For Twitter this couldn’t have come at a worse time. The platform has been aggressively pushing its advertising offerings and attempting to woo corporate clients (and their audiences) outside of the existing Twitterati.

After a series of high-profile mishaps it has left many marketing managers questioning the security of the platform. 

Who’s to blame? 

1: The Hacker

Firstly there’s the hackers. If, as some sources are reporting, the hacker collective Anonymous is behind the attack, then it’s doubtful that Burger King could have kept them out for long. 

Ultimately there’s not much that a brand can do about this, other than… well, being a genuinely nice brand. These things occasionally happen, and there’s more that businesses using Twitter can do to help themselves – more on that in a moment. 

2: Burger King

Brands with a large social presence simply cannot afford to take downtime.

I have to sleep, but I still find myself checking our Twitter feed on my phone before I go to sleep, and again as soon as I wake up.

I’d be monumentally surprised to find out that we invested more in social than a global food chain, but we let key members of global staff have access to social media channels in case there’s a problem at 4am and I’m not around. 

Burger King themselves have also taken a slow approach to communicating the problem. At time of writing (some 16 hours after the incident) there’s no mention of it on their homepage.

The company has Tweeted since:

But beyond that there’s no communication.

Burger King has stated that it will post an apology on its Facebook Page.

Why Facebook?

Yes, the company account there is more popular, but the problem occurred on Twitter.

Does Burger King know that all of its Twitter followers are also Facebook fans? (Do you?)

Why has it taken so long to tweet a simple “We were hacked earlier, back to normal now” statement?

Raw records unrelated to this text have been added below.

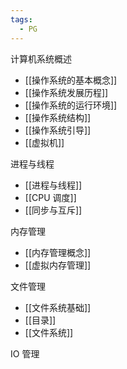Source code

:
 ```yaml
---
tags:
  - PG
---
```

计算机系统概述

- [[操作系统的基本概念]]
- [[操作系统发展历程]]
- [[操作系统的运行环境]]
- [[操作系统结构]]
- [[操作系统引导]]
- [[虚拟机]]

进程与线程

- [[进程与线程]]
- [[CPU 调度]]
- [[同步与互斥]]

内存管理

- [[内存管理概念]]
- [[虚拟内存管理]]

文件管理

- [[文件系统基础]]
- [[目录]]
- [[文件系统]]

IO 管理



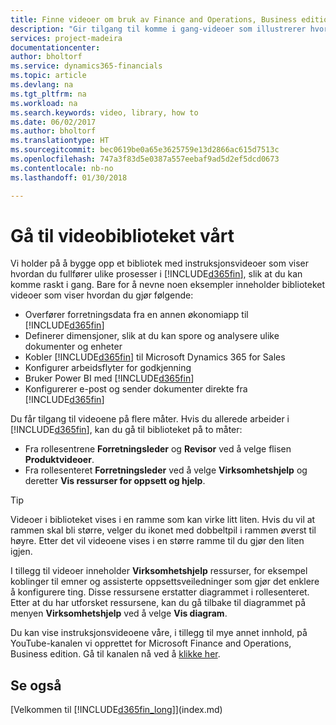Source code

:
 ```yaml
---
title: Finne videoer om bruk av Finance and Operations, Business edition | Microsoft-dokumentasjon
description: "Gir tilgang til komme i gang-videoer som illustrerer hvordan du kan utføre vanlige oppgaver."
services: project-madeira
documentationcenter: 
author: bholtorf
ms.service: dynamics365-financials
ms.topic: article
ms.devlang: na
ms.tgt_pltfrm: na
ms.workload: na
ms.search.keywords: video, library, how to
ms.date: 06/02/2017
ms.author: bholtorf
ms.translationtype: HT
ms.sourcegitcommit: bec0619be0a65e3625759e13d2866ac615d7513c
ms.openlocfilehash: 747a3f83d5e0387a557eebaf9ad5d2ef5dcd0673
ms.contentlocale: nb-no
ms.lasthandoff: 01/30/2018

---
```

# <a name="visit-our-video-library"></a>Gå til videobiblioteket vårt
Vi holder på å bygge opp et bibliotek med instruksjonsvideoer som viser hvordan du fullfører ulike prosesser i [!INCLUDE[d365fin](includes/d365fin_md.md)], slik at du kan komme raskt i gang. Bare for å nevne noen eksempler inneholder biblioteket videoer som viser hvordan du gjør følgende:  

* Overfører forretningsdata fra en annen økonomiapp til  [!INCLUDE[d365fin](includes/d365fin_md.md)]  
* Definerer dimensjoner, slik at du kan spore og analysere ulike dokumenter og enheter
* Kobler [!INCLUDE[d365fin](includes/d365fin_md.md)] til Microsoft Dynamics 365 for Sales
* Konfigurer arbeidsflyter for godkjenning  
* Bruker Power BI med  [!INCLUDE[d365fin](includes/d365fin_md.md)]  
* Konfigurerer e-post og sender dokumenter direkte fra  [!INCLUDE[d365fin](includes/d365fin_md.md)]  

Du får tilgang til videoene på flere måter. Hvis du allerede arbeider i [!INCLUDE[d365fin](includes/d365fin_md.md)], kan du gå til biblioteket på to måter:

* Fra rollesentrene **Forretningsleder** og **Revisor** ved å velge flisen **Produktvideoer**.  
* Fra rollesenteret **Forretningsleder** ved å velge **Virksomhetshjelp** og deretter **Vis ressurser for oppsett og hjelp**.  

> [!Tip]  
> Videoer i biblioteket vises i en ramme som kan virke litt liten. Hvis du vil at rammen skal bli større, velger du ikonet med dobbeltpil i rammen øverst til høyre. Etter det vil videoene vises i en større ramme til du gjør den liten igjen.  

I tillegg til videoer inneholder **Virksomhetshjelp** ressurser, for eksempel koblinger til emner og assisterte oppsettsveiledninger som gjør det enklere å konfigurere ting. Disse ressursene erstatter diagrammet i rollesenteret. Etter at du har utforsket ressursene, kan du gå tilbake til diagrammet på menyen **Virksomhetshjelp** ved å velge **Vis diagram**.  
  
Du kan vise instruksjonsvideoene våre, i tillegg til mye annet innhold, på YouTube-kanalen vi opprettet for Microsoft Finance and Operations, Business edition. Gå til kanalen nå ved å [klikke her](https://go.microsoft.com/fwlink/?linkid=851533).

## <a name="see-also"></a>Se også
[Velkommen til [!INCLUDE[d365fin_long](includes/d365fin_long_md.md)]](index.md)

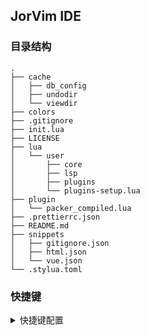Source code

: ## JorVim IDE

### 目录结构

```
.
├── cache
│   ├── db_config
│   ├── undodir
│   └── viewdir
├── colors
├── .gitignore
├── init.lua
├── LICENSE
├── lua
│   └── user
│       ├── core
│       ├── lsp
│       ├── plugins
│       └── plugins-setup.lua
├── plugin
│   └── packer_compiled.lua
├── .prettierrc.json
├── README.md
├── snippets
│   ├── gitignore.json
│   ├── html.json
│   └── vue.json
└── .stylua.toml
```

### 快捷键

<details>
<summary>快捷键配置</summary>
</details>
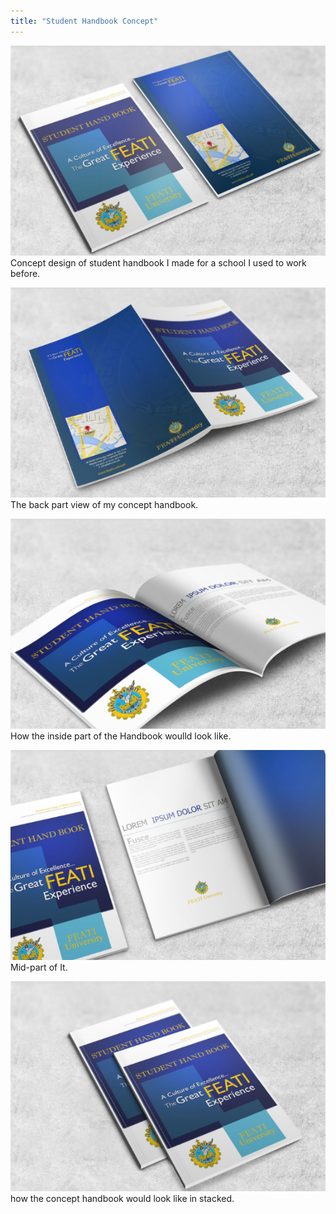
 ```yaml
---
title: "Student Handbook Concept"
---
```


![My Concept Design of Student Handbook for FEATI](assets/img/work/proj-7/img1.jpg 'Concept design of student handbook I made for a school I used to work before.')
Concept design of student handbook I made for a school I used to work before.

![Back Part View of the Handbook Mock up](assets/img/work/proj-7/img2.jpg 'The back part view of my concept handbook.')
The back part view of my concept handbook.

![Inside Part of the Handbook Would Look Like](assets/img/work/proj-7/img3.jpg 'How the inside part of the Handbook woulld look like.')
How the inside part of the Handbook woulld look like.

![The Middle Part of My Handbook Concept](assets/img/work/proj-7/img4.jpg 'Mid-part of my handbook concept.')
Mid-part of It.

![Stack Mock-up Design of my Concept Student Book](assets/img/work/proj-7/img5.jpg 'how the concept handbook would look like in stacked.')
how the concept handbook would look like in stacked.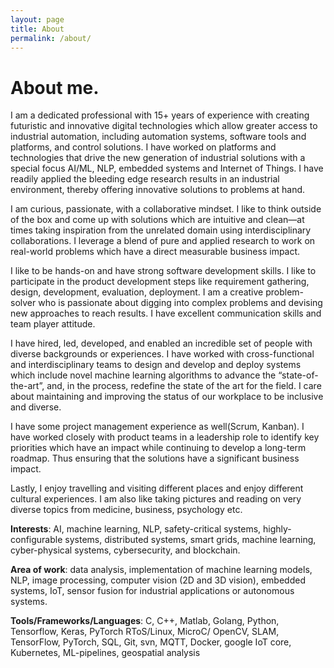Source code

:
 ```yaml
---
layout: page
title: About
permalink: /about/
---
```

# About me.

I am a dedicated professional with 15+ years of experience with creating futuristic and innovative digital technologies which allow greater access to industrial automation, including automation systems, software tools and platforms, and control solutions. I have worked on platforms and technologies that drive the new generation of industrial solutions with a special focus AI/ML, NLP, embedded systems and Internet of Things.  I have readily applied the bleeding edge research results in an industrial environment, thereby offering innovative solutions to problems at hand.

I am curious, passionate, with a collaborative mindset. I like to think outside of the box and come up with solutions which are intuitive and clean—at times taking inspiration from the unrelated domain using interdisciplinary collaborations. I  leverage a blend of pure and applied research to work on real-world problems which have a direct measurable business impact. 

I like to be hands-on and have strong software development skills. I like to participate in the product development steps like requirement gathering, design, development, evaluation, deployment. I am a creative problem-solver who is passionate about digging into complex problems and devising new approaches to reach results. I have excellent communication skills and team player attitude.

I have hired, led, developed, and enabled an incredible set of people with diverse backgrounds or experiences. I have worked with cross-functional and interdisciplinary teams to design and develop and deploy systems which include novel machine learning algorithms to advance the “state-of-the-art”, and, in the process, redefine the state of the art for the field. I care about maintaining and improving the status of our workplace to be inclusive and diverse.

I  have some project management experience as well(Scrum, Kanban). I have worked closely with product teams in a leadership role to identify key priorities which have an impact while continuing to develop a long-term roadmap. Thus ensuring that the solutions have a significant business impact.

Lastly, I enjoy travelling and visiting different places and enjoy different cultural experiences. I am also like taking pictures and reading on very diverse topics from medicine, business, psychology etc.

**Interests**: AI, machine learning, NLP, safety-critical systems, highly-configurable systems, distributed systems, smart grids, machine learning, cyber-physical systems, cybersecurity, and blockchain.

**Area of work**: data analysis, implementation of machine learning models, NLP, image processing, computer vision (2D and 3D vision), embedded systems, IoT, sensor fusion for industrial applications or autonomous systems.

**Tools/Frameworks/Languages**:  C, C++, Matlab, Golang, Python, Tensorflow, Keras, PyTorch RToS/Linux, MicroC/ OpenCV, SLAM, TensorFlow, PyTorch, SQL, Git, svn, MQTT, Docker, google IoT core, Kubernetes, ML-pipelines, geospatial analysis
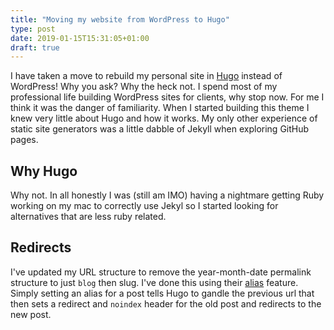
 ```yaml
---
title: "Moving my website from WordPress to Hugo"
type: post
date: 2019-01-15T15:31:05+01:00
draft: true
---
```


I have taken a move to rebuild my personal site in [Hugo](https://gohugo.io) instead of WordPress! Why you ask? Why the heck not. I spend most of my professional life building WordPress sites for clients, why stop now. For me I think it was the danger of familiarity. When I started building this theme I knew very little about Hugo and how it works. My only other experience of static site generators was a little dabble of Jekyll when exploring GitHub pages.

## Why Hugo

Why not. In all honestly I was (still am IMO) having a nightmare getting Ruby working on my mac to correctly use Jekyl so I started looking for alternatives that are less ruby related.

## Redirects

I've updated my URL structure to remove the year-month-date permalink structure to just `blog` then slug. I've done this using their [alias](https://gohugo.io/content-management/urls/#aliases) feature. Simply setting an alias for a post tells Hugo to gandle the previous url that then sets a redirect and `noindex` header for the old post and redirects to the new post.
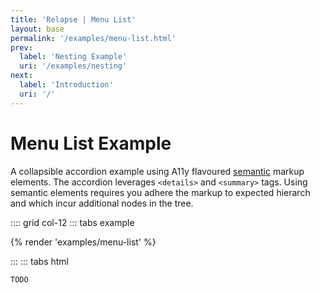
 ```yaml
---
title: 'Relapse | Menu List'
layout: base
permalink: '/examples/menu-list.html'
prev:
  label: 'Nesting Example'
  uri: '/examples/nesting'
next:
  label: 'Introduction'
  uri: '/'
---
```


# Menu List Example

A collapsible accordion example using A11y flavoured [semantic](https://en.wikipedia.org/wiki/Semantic_HTML) markup elements. The accordion leverages `<details>` and `<summary>` tags. Using semantic elements requires you adhere the markup to expected hierarch and which incur additional nodes in the tree.

:::: grid col-12
::: tabs example

{% render 'examples/menu-list' %}

:::
::: tabs html

```html
TODO
```
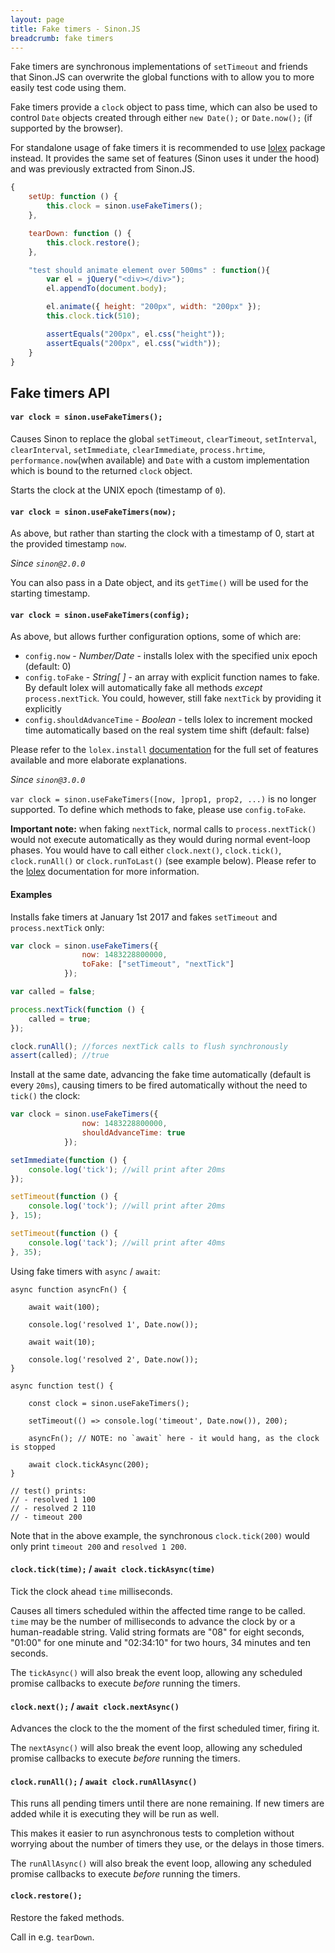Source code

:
 ```yaml
---
layout: page
title: Fake timers - Sinon.JS
breadcrumb: fake timers
---
```


Fake timers are synchronous implementations of `setTimeout` and friends that
Sinon.JS can overwrite the global functions with to allow you to more easily
test code using them.

Fake timers provide a `clock` object to pass time, which can also be used to control `Date` objects created through either `new Date();`
or `Date.now();` (if supported by the browser).

For standalone usage of fake timers it is recommended to use [lolex](https://github.com/sinonjs/lolex) package instead. It provides the same
set of features (Sinon uses it under the hood) and was previously extracted from Sinon.JS.

```javascript
{
    setUp: function () {
        this.clock = sinon.useFakeTimers();
    },

    tearDown: function () {
        this.clock.restore();
    },

    "test should animate element over 500ms" : function(){
        var el = jQuery("<div></div>");
        el.appendTo(document.body);

        el.animate({ height: "200px", width: "200px" });
        this.clock.tick(510);

        assertEquals("200px", el.css("height"));
        assertEquals("200px", el.css("width"));
    }
}
```

## Fake timers API


#### `var clock = sinon.useFakeTimers();`

Causes Sinon to replace the global `setTimeout`, `clearTimeout`, `setInterval`, `clearInterval`, `setImmediate`, `clearImmediate`, `process.hrtime`, `performance.now`(when available) and `Date` with a custom implementation which is bound to the returned `clock` object.

Starts the clock at the UNIX epoch (timestamp of `0`).


#### `var clock = sinon.useFakeTimers(now);`

As above, but rather than starting the clock with a timestamp of 0, start at the provided timestamp `now`.

*Since `sinon@2.0.0`*

You can also pass in a Date object, and its `getTime()` will be used for the starting timestamp.

#### `var clock = sinon.useFakeTimers(config);`

As above, but allows further configuration options, some of which are:

- `config.now` - *Number/Date* - installs lolex with the specified unix epoch (default: 0)
- `config.toFake` - *String[ ]* - an array with explicit function names to fake. By default lolex will automatically fake all methods *except* `process.nextTick`. You could, however, still fake `nextTick` by providing it explicitly
- `config.shouldAdvanceTime` - *Boolean* - tells lolex to increment mocked time automatically based on the real system time shift (default: false)

Please refer to the `lolex.install` [documentation](https://github.com/sinonjs/lolex#var-clock--lolexinstallconfig) for the full set of features available and more elaborate explanations.

*Since `sinon@3.0.0`*

`var clock = sinon.useFakeTimers([now, ]prop1, prop2, ...)` is no longer supported. To define which methods to fake, please use `config.toFake`.

**Important note:** when faking `nextTick`, normal calls to `process.nextTick()` would not execute automatically as they would during normal event-loop phases. You would have to call either `clock.next()`, `clock.tick()`, `clock.runAll()` or `clock.runToLast()` (see example below). Please refer to the [lolex](https://github.com/sinonjs/lolex) documentation for more information.

#### Examples

Installs fake timers at January 1st 2017 and fakes `setTimeout` and `process.nextTick` only:

```javascript
var clock = sinon.useFakeTimers({
                now: 1483228800000,
                toFake: ["setTimeout", "nextTick"]
            });

var called = false;

process.nextTick(function () {
    called = true;
});

clock.runAll(); //forces nextTick calls to flush synchronously
assert(called); //true
```

Install at the same date, advancing the fake time automatically (default is every `20ms`), causing timers to be fired automatically without the need to `tick()` the clock:

```js
var clock = sinon.useFakeTimers({
                now: 1483228800000,
                shouldAdvanceTime: true
            });

setImmediate(function () {
    console.log('tick'); //will print after 20ms
});

setTimeout(function () {
    console.log('tock'); //will print after 20ms
}, 15);

setTimeout(function () {
    console.log('tack'); //will print after 40ms
}, 35);
```

Using fake timers with `async` / `await`:

```
async function asyncFn() {

    await wait(100);

    console.log('resolved 1', Date.now());

    await wait(10);

    console.log('resolved 2', Date.now());
}

async function test() {

    const clock = sinon.useFakeTimers();

    setTimeout(() => console.log('timeout', Date.now()), 200);

    asyncFn(); // NOTE: no `await` here - it would hang, as the clock is stopped

    await clock.tickAsync(200);
}

// test() prints:
// - resolved 1 100
// - resolved 2 110
// - timeout 200
```

Note that in the above example, the synchronous `clock.tick(200)` would only print `timeout 200` and `resolved 1 200`.


#### `clock.tick(time);` / `await clock.tickAsync(time)`

Tick the clock ahead `time` milliseconds.

Causes all timers scheduled within the affected time range to be called. `time` may be the number of milliseconds to advance the clock by or a human-readable string. Valid string formats are "08" for eight seconds, "01:00" for one minute and "02:34:10" for two hours, 34 minutes and ten seconds.

The `tickAsync()` will also break the event loop, allowing any scheduled promise callbacks to execute _before_ running the timers.

#### `clock.next();` / `await clock.nextAsync()`

Advances the clock to the the moment of the first scheduled timer, firing it.

The `nextAsync()` will also break the event loop, allowing any scheduled promise callbacks to execute _before_ running the timers.

#### `clock.runAll();` / `await clock.runAllAsync()`

This runs all pending timers until there are none remaining. If new timers are added while it is executing they will be run as well.

This makes it easier to run asynchronous tests to completion without worrying about the number of timers they use, or the delays in those timers.

The `runAllAsync()` will also break the event loop, allowing any scheduled promise callbacks to execute _before_ running the timers.

#### `clock.restore();`

Restore the faked methods.

Call in e.g. `tearDown`.

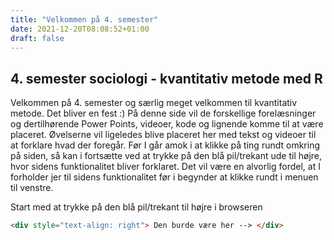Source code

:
```yaml
---
title: "Velkommen på 4. semester"
date: 2021-12-20T08:08:52+01:00
draft: false
---
```





## 4. semester sociologi - kvantitativ metode med R

Velkommen på 4. semester og særlig meget velkommen til kvantitativ metode. Det bliver en fest :) På denne side vil de forskellige forelæsninger og dertilhørende Power Points, videoer, kode og lignende komme til at være placeret. Øvelserne vil ligeledes blive placeret her med tekst og videoer til at forklare hvad der foregår. Før I går amok i at klikke på ting rundt omkring på siden, så kan i fortsætte ved at trykke på den blå pil/trekant ude til højre, hvor sidens funktionalitet bliver forklaret. Det vil være en alvorlig fordel, at I forholder jer til sidens funktionalitet før i begynder at klikke rundt i menuen til venstre.



Start med at trykke på den blå pil/trekant til højre i browseren





```html
<div style="text-align: right"> Den burde være her --> </div>
```
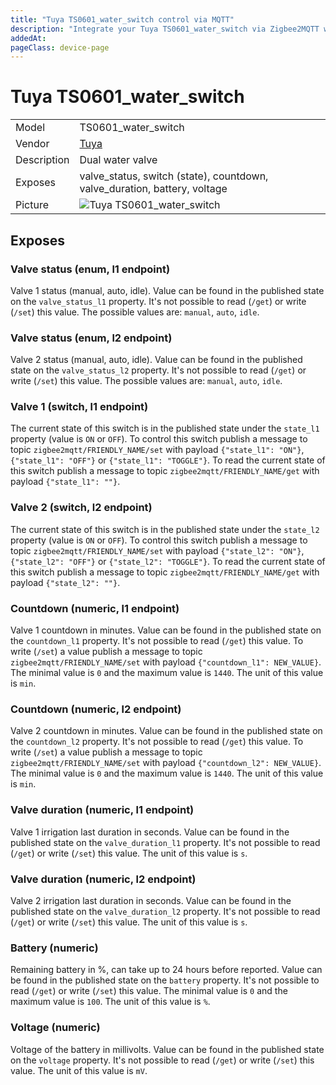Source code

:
 ```yaml
---
title: "Tuya TS0601_water_switch control via MQTT"
description: "Integrate your Tuya TS0601_water_switch via Zigbee2MQTT with whatever smart home infrastructure you are using without the vendor's bridge or gateway."
addedAt: 
pageClass: device-page
---
```


<!-- !!!! -->
<!-- ATTENTION: This file is auto-generated through docgen! -->
<!-- You can only edit the "Notes"-Section between the two comment lines "Notes BEGIN" and "Notes END". -->
<!-- Do not use h1 or h2 heading within "## Notes"-Section. -->
<!-- !!!! -->

# Tuya TS0601_water_switch

|     |     |
|-----|-----|
| Model | TS0601_water_switch  |
| Vendor  | [Tuya](/supported-devices/#v=Tuya)  |
| Description | Dual water valve |
| Exposes | valve_status, switch (state), countdown, valve_duration, battery, voltage |
| Picture | ![Tuya TS0601_water_switch](https://www.zigbee2mqtt.io/images/devices/TS0601_water_switch.png) |


<!-- Notes BEGIN: You can edit here. Add "## Notes" headline if not already present. -->


<!-- Notes END: Do not edit below this line -->




## Exposes

### Valve status (enum, l1 endpoint)
Valve 1 status (manual, auto, idle).
Value can be found in the published state on the `valve_status_l1` property.
It's not possible to read (`/get`) or write (`/set`) this value.
The possible values are: `manual`, `auto`, `idle`.

### Valve status (enum, l2 endpoint)
Valve 2 status (manual, auto, idle).
Value can be found in the published state on the `valve_status_l2` property.
It's not possible to read (`/get`) or write (`/set`) this value.
The possible values are: `manual`, `auto`, `idle`.

### Valve 1 (switch, l1 endpoint)
The current state of this switch is in the published state under the `state_l1` property (value is `ON` or `OFF`).
To control this switch publish a message to topic `zigbee2mqtt/FRIENDLY_NAME/set` with payload `{"state_l1": "ON"}`, `{"state_l1": "OFF"}` or `{"state_l1": "TOGGLE"}`.
To read the current state of this switch publish a message to topic `zigbee2mqtt/FRIENDLY_NAME/get` with payload `{"state_l1": ""}`.

### Valve 2 (switch, l2 endpoint)
The current state of this switch is in the published state under the `state_l2` property (value is `ON` or `OFF`).
To control this switch publish a message to topic `zigbee2mqtt/FRIENDLY_NAME/set` with payload `{"state_l2": "ON"}`, `{"state_l2": "OFF"}` or `{"state_l2": "TOGGLE"}`.
To read the current state of this switch publish a message to topic `zigbee2mqtt/FRIENDLY_NAME/get` with payload `{"state_l2": ""}`.

### Countdown (numeric, l1 endpoint)
Valve 1 countdown in minutes.
Value can be found in the published state on the `countdown_l1` property.
It's not possible to read (`/get`) this value.
To write (`/set`) a value publish a message to topic `zigbee2mqtt/FRIENDLY_NAME/set` with payload `{"countdown_l1": NEW_VALUE}`.
The minimal value is `0` and the maximum value is `1440`.
The unit of this value is `min`.

### Countdown (numeric, l2 endpoint)
Valve 2 countdown in minutes.
Value can be found in the published state on the `countdown_l2` property.
It's not possible to read (`/get`) this value.
To write (`/set`) a value publish a message to topic `zigbee2mqtt/FRIENDLY_NAME/set` with payload `{"countdown_l2": NEW_VALUE}`.
The minimal value is `0` and the maximum value is `1440`.
The unit of this value is `min`.

### Valve duration (numeric, l1 endpoint)
Valve 1 irrigation last duration in seconds.
Value can be found in the published state on the `valve_duration_l1` property.
It's not possible to read (`/get`) or write (`/set`) this value.
The unit of this value is `s`.

### Valve duration (numeric, l2 endpoint)
Valve 2 irrigation last duration in seconds.
Value can be found in the published state on the `valve_duration_l2` property.
It's not possible to read (`/get`) or write (`/set`) this value.
The unit of this value is `s`.

### Battery (numeric)
Remaining battery in %, can take up to 24 hours before reported.
Value can be found in the published state on the `battery` property.
It's not possible to read (`/get`) or write (`/set`) this value.
The minimal value is `0` and the maximum value is `100`.
The unit of this value is `%`.

### Voltage (numeric)
Voltage of the battery in millivolts.
Value can be found in the published state on the `voltage` property.
It's not possible to read (`/get`) or write (`/set`) this value.
The unit of this value is `mV`.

Glancing through BK’s historical tweets it’s fairly clear that they are mired in the swamps of corporate comms, tweeting fairly bland product offerings and deal codes without much real engagement:

The Guardian (among others) reports Burger King’s official statement:

“It has come to our attention that the Twitter account of the Burger King brand has been hacked.”

It’s a tone that, while businesslike, gibes with the image the brand is at pains to convey. In addition, the fact that it took over an hour for BK to discover the problem and communicate it back to Twitter indicates a lack of proper monitoring, and of forward planning for these situations. 

3: Twitter

One can only assume that Burger King would represent a fairly important client (or at the very least, a hugely valuable prospect) for Twitter, so taking care of them properly should be a priority.

Monitoring all their clients might well be too big a request, but would a hotline for advertisers be too much to ask?

Security is often cited as a leading reason against investing in social. Businesses are afraid to seed control to their employees, and beyond that to their audience. If they are serious about wooing big advertising money, then at the very least two-step verification should be a priority for the future

What to do if you are hacked

Here at Econsultancy, we’ve had the odd case of hacking in the past. It’s a fact of social media life, so make sure you’re prepared for it.

Here are a few quick steps to keep in mind on Twitter.

No stupid passwords.

As explained in this excellent XKCD strip, passwords with numbers and random characters aren’t particularly secure.

Instead, use a simple, four word phrase that is easy for you to remember, but hard for others to guess. So don’t use your dog’s name, use Burt Lancaster’s Son’s dog’s name instead. If you’re feeling saucy, add a couple of numbers to it as well.  Don’t give the password out randomly. 

As mentioned, a few key staff have access to our Twitter account. All of them follow a couple of simple rules

  • Don’t use the company account on a phone unless absolutely, really, unavoidably necessary. If you do, change the password straight away afterwards. 
  • Don’t authorize ANY third-party apps using your main account. If you want to use one, try it using your personal account first. Then don’t do it anyway without coming up with a good usage case first and asking for permission. 

Always be on. 

Make sure someone with access is always awake.

Social media may not be their primary role, but think about who you can trust to use accounts sensibly and keep an eye on them while you’re asleep/on the tube/lying on a tropical beach.

If you get hacked, stay calm. 

It happens. When it does:

  • Access Twitter from 
  • Head to your ‘apps’ section and de-authorize every app. 
  • Delete any offending Tweets.
  • Change your password. Log out. Log in. Change your password again. 

If you can’t access your account, contact your Twitter account manager immediately. 

After the event, inform your followers that you were hacked, reassure them that it’s all good again, and carry on. These things happen, people will understand that. 

That isn’t to say it can’t cause a lot of brand damage, so it’s doubly important to communicate to people what happened, why it happened, and make them feel secure when they hit one of your links.

Whatever channel this occurs on, if it’s a noticeable problem, communicate this message as quickly as possible across every channel you can. Let people know you’re back to business as usual. If it’s possible and helpful to do so without exacerbating the problem, then communicate across other available channels while you attempt to fix things. 

At some point this will happen, so whether you end up tweeting an affiliate link to a dodgy cheap handbags site or instructions for mixing Krokodil, make sure you act quickly and calmly, and tidy up afterwards.